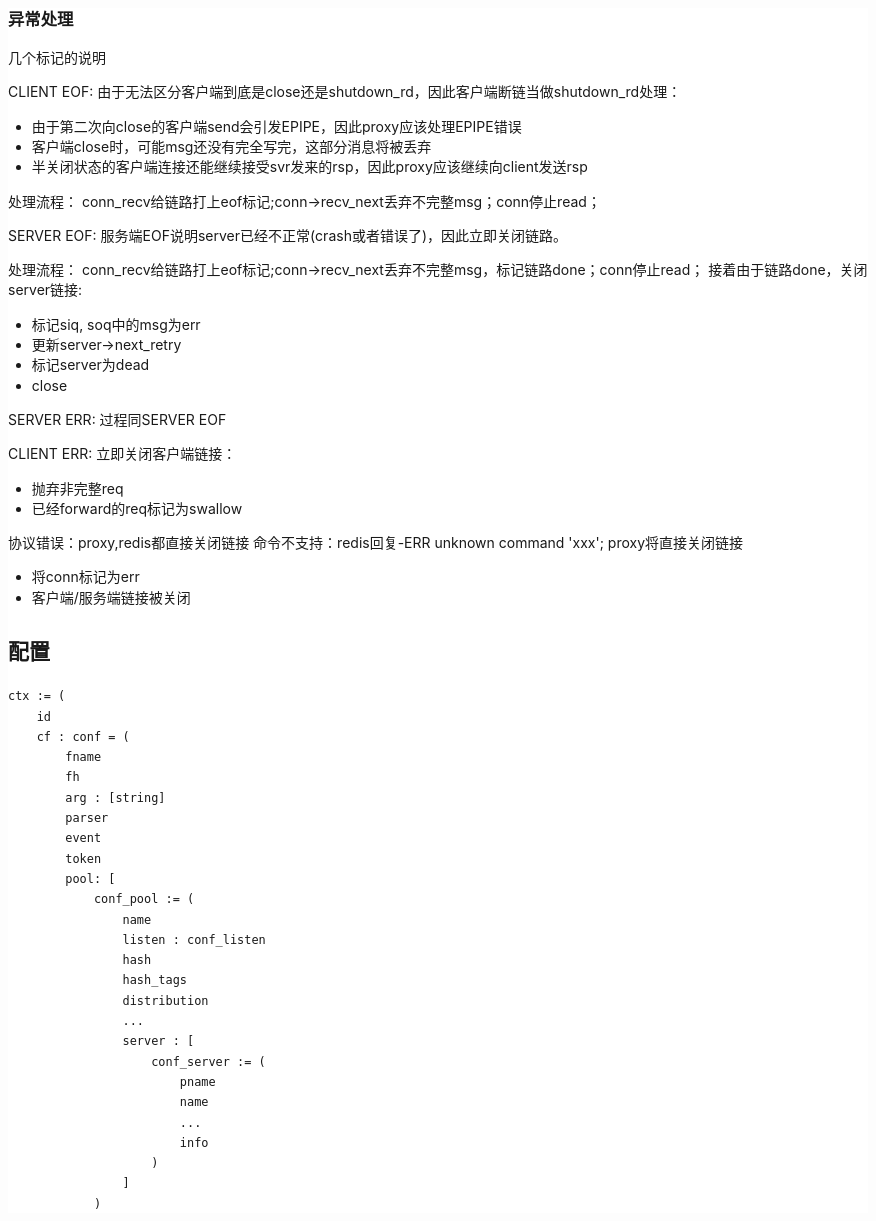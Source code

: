 ### 异常处理

几个标记的说明

CLIENT EOF:
由于无法区分客户端到底是close还是shutdown_rd，因此客户端断链当做shutdown_rd处理：
- 由于第二次向close的客户端send会引发EPIPE，因此proxy应该处理EPIPE错误
- 客户端close时，可能msg还没有完全写完，这部分消息将被丢弃
- 半关闭状态的客户端连接还能继续接受svr发来的rsp，因此proxy应该继续向client发送rsp

处理流程：
conn_recv给链路打上eof标记;conn->recv_next丢弃不完整msg；conn停止read；

SERVER EOF:
服务端EOF说明server已经不正常(crash或者错误了)，因此立即关闭链路。

处理流程：
conn_recv给链路打上eof标记;conn->recv_next丢弃不完整msg，标记链路done；conn停止read；
接着由于链路done，关闭server链接:
- 标记siq, soq中的msg为err
- 更新server->next_retry
- 标记server为dead 
- close

SERVER ERR:
过程同SERVER EOF

CLIENT ERR:
立即关闭客户端链接：
- 抛弃非完整req 
- 已经forward的req标记为swallow

协议错误：proxy,redis都直接关闭链接
命令不支持：redis回复-ERR unknown command 'xxx'; proxy将直接关闭链接
- 将conn标记为err
- 客户端/服务端链接被关闭

## 配置

```
ctx := (
    id
    cf : conf = (
        fname
        fh
        arg : [string]
        parser
        event
        token
        pool: [
            conf_pool := (
                name
                listen : conf_listen
                hash
                hash_tags
                distribution
                ...
                server : [
                    conf_server := (
                        pname
                        name
                        ...
                        info
                    )
                ]
            )
```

┄┄┄┄┄┄┄┄┄┄

Print exactly, and only, the lines from the line that contains "- 标记siq, soq中的msg为err" through the last line of the records.

### [Exercise answer]
- 标记siq, soq中的msg为err
- 更新server->next_retry
- 标记server为dead 
- close

SERVER ERR:
过程同SERVER EOF

CLIENT ERR:
立即关闭客户端链接：
- 抛弃非完整req 
- 已经forward的req标记为swallow

协议错误：proxy,redis都直接关闭链接
命令不支持：redis回复-ERR unknown command 'xxx'; proxy将直接关闭链接
- 将conn标记为err
- 客户端/服务端链接被关闭

## 配置

```
ctx := (
    id
    cf : conf = (
        fname
        fh
        arg : [string]
        parser
        event
        token
        pool: [
            conf_pool := (
                name
                listen : conf_listen
                hash
                hash_tags
                distribution
                ...
                server : [
                    conf_server := (
                        pname
                        name
                        ...
                        info
                    )
                ]
            )
```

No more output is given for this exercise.